New-Age Tech Partnering

Steel-Collar Farmhands: Robots in Fields & Orchards

Accelerating innovation and speed to market via partnerships powered by investments from industry titans John Deere, Kubota, and Yamaha. Is it the new normal for field robotics?

Forecasters like what they see: Global markets projected to jump
from $7.4B in 2020 to $20.6B by 2025. That’s a whopping CAGR of 22.8%!

Tom Green

Innovation on the farm
Eli Whitney’s cotton gin, McCormick’s reaper, Ford’s farm tractor, agriculture has been acquiring labor-saving devices since human’s first went from being hunter-gatherers to land-tilling food growers and livestock raisers.

The work is hard, the hours long, the weather’s fickle, the harvest is a do-or-die must, so why wouldn’t any right-thinking human brain want to conjure up a few new ways to lessen the load?

And that’s just what has happened for millennia. Today, robots and other autonomous machines prowling fields and orchards are just the newest incarnations in farming’s eternal quest for ease of doing business with Mother Earth.

And the “land-tilling and livestock raising” that humans created for themselves, they have been trying to wiggle their way out of for hundreds of years. Who wants the grief of farming when gleaming cityscapes beckon and the allure of industry and business are so damn attractive? Even the meatpacking, city misery of Upton Sinclair’s The Jungle offered a slim chance of escape to a better life.

Not so farm life, it’s forever, unless you get conscripted into someone’s army or a machine comes along and makes your work redundant, which is exactly what has happened.

Farm workers don’t need their arms twisted to encourage fleeing the farm; they’ve been leaving by the millions never to return, except for holidays. Barely 1.5 percent of America’s population are farmers; in Germany it’s about 4 percent. China has over 400 million farm workers; ten years ago, China had 700 million. That’s an incredible 30 million a year making a dash for the cities.

But still, we all have to eat. Someone has to feed us. And the global appetite is on the grow…exponentially:

“The human population is expected to climb to 9.8 billion by 2050 and 11.2 billion by 2100, according to the United Nations. To feed the world — with less land, fewer resources and in the face of climate change — farmers will need to augment their technological intelligence.” —NYT: A Growing Presence on the Farm: Robots

See related: Feeding Asia: Robots, Automation & Four+ Billion Mouths to Feed
From farm to chopsticks: Not enough land, not enough water, too few farmers, and $470 billion in annual food spoilage

Steel-collar farmhands
Erik Pekkeriet of Wageningen University & Research predicts that “10 to 20 years from now, robots will do all the repetitive work in the agricultural sector.”

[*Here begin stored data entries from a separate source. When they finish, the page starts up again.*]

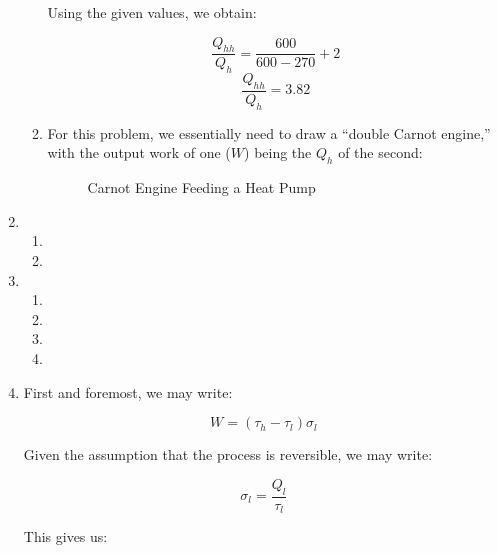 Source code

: \begin{enumerate}
\begin{enumerate}
        Using the given values, we obtain:

        $$\frac{Q_{hh}}{Q_h}=\frac{600}{600-270}+2$$
        $$\boxed{\frac{Q_{hh}}{Q_h}=3.82}$$

      \item 

        For this problem, we essentially need to draw a ``double Carnot engine,'' with the output work of one ($W$) being the $Q_h$ of the second:

        \begin{figure}[H]
          \centering
          
          \caption{Carnot Engine Feeding a Heat Pump}
          \label{fig:1}
        \end{figure}

    \end{enumerate}

  \item

    \begin{enumerate}

      \item 

      \item 

    \end{enumerate}

  \item

    \begin{enumerate}

      \item 
        
      \item 
        
      \item 
        
      \item 
        
    \end{enumerate}

    \setcounter{enumi}{4}

  \item

    First and foremost, we may write:

    $$W=(\tau_h-\tau_l)\sigma_l$$

    Given the assumption that the process is reversible, we may write:

    $$\sigma_l=\frac{Q_l}{\tau_l}$$

    This gives us:


\end{enumerate}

Maybe sooner. Research forecasters are reporting “agricultural robots to develop rapidly (2020-2025)” topping out in 2025 at $20 billion. Amazing, especially so since the market was only $3.4 billion in 2018.

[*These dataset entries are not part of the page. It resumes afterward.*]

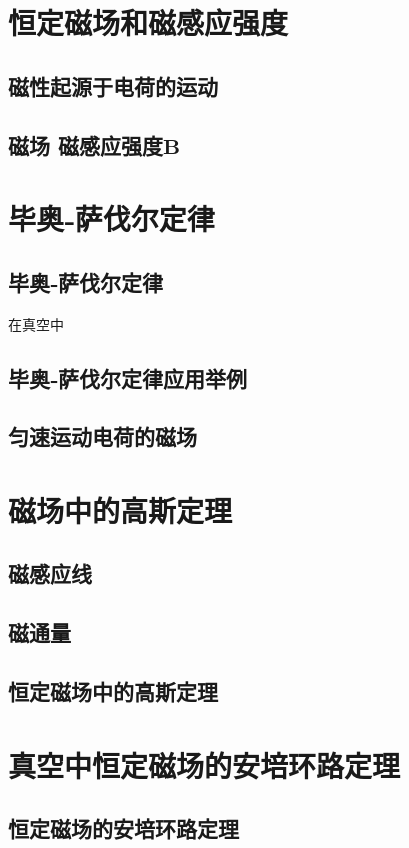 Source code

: \section{恒定磁场和磁感应强度}
    \subsection{磁性起源于电荷的运动}
    \subsection{磁场 磁感应强度$\boldsymbol{B}$}

\section{毕奥‑萨伐尔定律}
    \subsection{毕奥‑萨伐尔定律}
    在真空中
    \subsection{毕奥‑萨伐尔定律应用举例}
    \subsection{匀速运动电荷的磁场}

\section{磁场中的高斯定理}
    \subsection{磁感应线}
    \subsection{磁通量}
    \subsection{恒定磁场中的高斯定理}

\section{真空中恒定磁场的安培环路定理}
    \subsection{恒定磁场的安培环路定理}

Maybe that’s what is generating all the recent media buzz on robot farming. To nearly triple growth is definitely eye-popping. Something is definitely going on

Tractica has even produced a chart showing the coming inflection point: 2021 looks like the jump-off point for agricultural robot shipments to drastically increase (see chart).

So, what’s happening?
David Frabotta, writing in PrecisionAG, has what looks like the most sound take on robots in agriculture with his article: Agricultural Robotics Segment Maturing Amid Intermittent Commercialization. Perfect title!

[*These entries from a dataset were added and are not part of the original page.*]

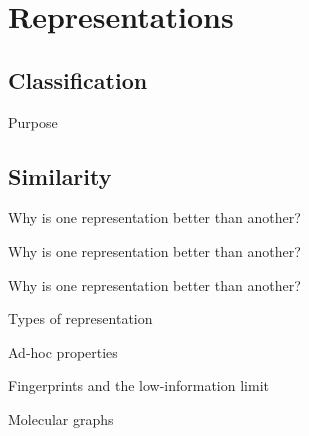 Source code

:
\section{Representations}
\subsection{Classification}
\begin{frame}[t]{Purpose}

\end{frame}
\subsection{Similarity}
\begin{frame}[t]{Why is one representation better than another?}

\end{frame}
\begin{frame}[t]{Why is one representation better than another?}

\end{frame}
\begin{frame}[t]{Why is one representation better than another?}

\end{frame}
\begin{frame}[t]{Types of representation}

\end{frame}
\begin{frame}[t]{Ad-hoc properties}

\end{frame}
\begin{frame}[t]{Fingerprints and the low-information limit}

\end{frame}
\begin{frame}[t]{Molecular graphs}

\end{frame}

Isn’t this what we’re seeing: “In agriculture, technology introductions have sputtered for numerous reasons: A prolonged global recession dating back to 2008 slowed investment, lack of interoperability standards created disparate ecosystems, and products focused too much on the technology instead of addressing real-world grower problems and workflows.

“But those dynamics are changing for the better, and real change is starting to creep into the market as leading companies are on the cusp of changing the trajectory of innovation and adoption.

“Here’s why: Partnerships and collaboration among leading companies are accelerating innovation and speed to market. Start-up culture historically has been a lonely endeavor as inventor companies cautiously guard proprietary advancements amid competition from inside and outside of agriculture.

“But that is changing for a couple reasons, primarily because technical and operational challenges are too complex for any one company to create a complete platform. Robotics, which implies autonomy, requires sophisticated mechanization and software. Mechanization requires a supply chain, and software requires interfaces for interoperability. Many companies have tried to create a ground-up platform internally, but the complexity has rendered this approach unfeasible.

“It shows a great deal of business maturation for start-ups to seek partnerships and joint ventures to accelerate product life cycles and commercialization, and that business maturity will help garner more investment.”

Echoing Frabotta’s complexity issues for field robots and the need for partnerships are a spate of articles popping up with increasing frequency like this one in Future Farming: Field robot market lacks direction and collaboration.

As the writer aptly points out: “Development of field robots is a lengthy process. The list of robotics projects that never or have not yet made it into practice is long. As soon as the innovation grants are used up, the free market proves extremely tough. For a start-up without equity, there is nothing in sight but the financial chasm.

In the meantime, crop farmers are very skeptical in view of the coming and going of robot manufacturers.

Tijmen Bakker, a PhD in field robotics for ten years, understands that the tech from the outside may appear to have been stagnant for the last decade. Chief among farmer misgivings is that with automated systems “there is no driver’s insight regarding assessment of the output produced by the tool. The tractor driver is aware of many things simultaneously that are difficult to define for a robot.” However, insiders know, he says, lots of the requisite technology has improved greatly over that time.

The key technology that he thinks will push field robotics over the hump is artificial intelligence: “If tools soon become intelligent and the safety issue is resolved thanks to deep learning, it will make little difference whether the tools are attached behind a robot platform or an autonomous tractor. I expect to see rapid progress over the next few years.”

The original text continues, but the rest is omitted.